Senior Congress leader Anand Sharma on Sunday said he was resigning as chief of the "steering committee" of the party's Himachal Pradesh unit, days after a similar move in Jammu and Kashmir, led by veteran Ghulam Nabi Azad.
In a letter to Congress President Sonia Gandhi ahead of assembly elections in Himachal Pradesh, Mr Sharma said that he felt left out of the party's decisions ahead of the polls and that his self-respect is "non-negotiable", sources said.
"Reiterating that I am a lifelong congressman and remain firm on my convictions... given the continuing exclusion and insults, as a self-respecting person - I was left with no choice," he wrote on Twitter.
Committed to Congress ideology that runs in my blood, let there be no doubts about this! However, given the continuing exclusion and insults, as a self-respecting person- I was left with no choice. 2/2— Anand Sharma (@AnandSharmaINC) August 21, 2022
Mr Azad, another member of the group of Congress dissidents dubbed the "G-23", had resigned as chairman of the campaign committee as well as the political affairs panel in Jammu and Kashmir a few days ago.
Mr Sharma has told the Congress chief that he has been ignored in the consultation process for the elections. However, he told her that he will continue to campaign for the party candidates in the state.
The former union minister and deputy leader of the Congress in Rajya Sabha was appointed chairman of the party's "steering committee" in Himachal Pradesh on April 26.
Both Mr Azad and Mr Sharma are prominent leaders of the G-23 grouping, which has been critical of the decisions of the party leadership and has called for a radical overhaul to revive the party's flagging fortunes.
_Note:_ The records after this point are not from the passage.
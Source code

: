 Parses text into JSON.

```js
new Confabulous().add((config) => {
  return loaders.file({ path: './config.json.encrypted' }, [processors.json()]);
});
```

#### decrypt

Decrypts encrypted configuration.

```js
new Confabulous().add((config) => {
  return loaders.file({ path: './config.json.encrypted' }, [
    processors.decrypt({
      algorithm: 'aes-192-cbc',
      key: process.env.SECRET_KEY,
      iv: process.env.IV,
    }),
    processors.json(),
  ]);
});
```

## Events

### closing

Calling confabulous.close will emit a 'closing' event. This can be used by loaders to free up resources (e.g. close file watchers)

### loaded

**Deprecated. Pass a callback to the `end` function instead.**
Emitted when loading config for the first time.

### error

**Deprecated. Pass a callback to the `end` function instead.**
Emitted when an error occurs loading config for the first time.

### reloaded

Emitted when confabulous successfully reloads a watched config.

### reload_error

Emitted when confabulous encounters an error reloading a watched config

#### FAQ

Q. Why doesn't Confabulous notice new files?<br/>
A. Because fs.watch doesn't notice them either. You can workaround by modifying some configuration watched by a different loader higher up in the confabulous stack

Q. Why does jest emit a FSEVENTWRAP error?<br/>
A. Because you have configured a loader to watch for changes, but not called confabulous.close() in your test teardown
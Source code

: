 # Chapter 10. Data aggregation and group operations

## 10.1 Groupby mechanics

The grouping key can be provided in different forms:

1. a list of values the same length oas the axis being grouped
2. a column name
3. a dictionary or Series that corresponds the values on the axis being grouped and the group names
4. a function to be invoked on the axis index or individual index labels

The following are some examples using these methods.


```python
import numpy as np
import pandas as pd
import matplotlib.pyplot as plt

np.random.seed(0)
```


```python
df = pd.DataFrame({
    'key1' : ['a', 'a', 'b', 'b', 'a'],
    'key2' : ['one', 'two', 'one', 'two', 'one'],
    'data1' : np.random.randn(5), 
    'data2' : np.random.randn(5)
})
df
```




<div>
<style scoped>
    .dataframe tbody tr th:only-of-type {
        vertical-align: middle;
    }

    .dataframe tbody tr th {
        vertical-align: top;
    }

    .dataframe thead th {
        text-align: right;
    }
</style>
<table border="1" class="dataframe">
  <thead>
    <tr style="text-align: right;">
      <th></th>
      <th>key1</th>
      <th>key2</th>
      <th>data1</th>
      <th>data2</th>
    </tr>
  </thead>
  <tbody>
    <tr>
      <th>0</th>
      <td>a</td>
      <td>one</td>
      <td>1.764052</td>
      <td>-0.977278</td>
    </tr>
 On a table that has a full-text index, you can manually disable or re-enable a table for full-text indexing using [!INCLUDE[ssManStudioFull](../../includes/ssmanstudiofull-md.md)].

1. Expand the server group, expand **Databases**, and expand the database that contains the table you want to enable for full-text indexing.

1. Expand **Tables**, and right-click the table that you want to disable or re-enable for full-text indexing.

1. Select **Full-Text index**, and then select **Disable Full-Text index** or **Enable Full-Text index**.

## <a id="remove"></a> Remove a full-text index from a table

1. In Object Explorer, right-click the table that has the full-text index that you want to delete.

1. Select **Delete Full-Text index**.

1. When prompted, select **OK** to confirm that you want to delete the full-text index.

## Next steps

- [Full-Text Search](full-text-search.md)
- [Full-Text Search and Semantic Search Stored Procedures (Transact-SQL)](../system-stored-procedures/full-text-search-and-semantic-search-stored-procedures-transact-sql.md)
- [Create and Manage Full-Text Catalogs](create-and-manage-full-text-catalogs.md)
The grouping comprising prominent veterans including Bhupinder Singh Hooda and Manish Tewari has been insisting on genuine elections right from the block up to the party's top decision-making body, the Congress Working Committee.
Mr Sharma, who is considered among the tallest leaders of the party from Himachal Pradesh, told the Congress president in his letter that his self-respect has been hurt as he has not been consulted or invited to any of the meetings of the party.
The Congress hopes to take unseat the BJP in the Himachal Pradesh assembly polls slated later this year, which Arvind Kejriwal's Aam Aadmi Party (AAP) has made a three-way contest for the first time in many years.
Mr Sharma, who first contested assembly elections in 1982 and was given a Rajya Sabha ticket by then Prime Minister Indira Gandhi in 1984, has been a Rajya Sabha member since and has held several key positions in the party.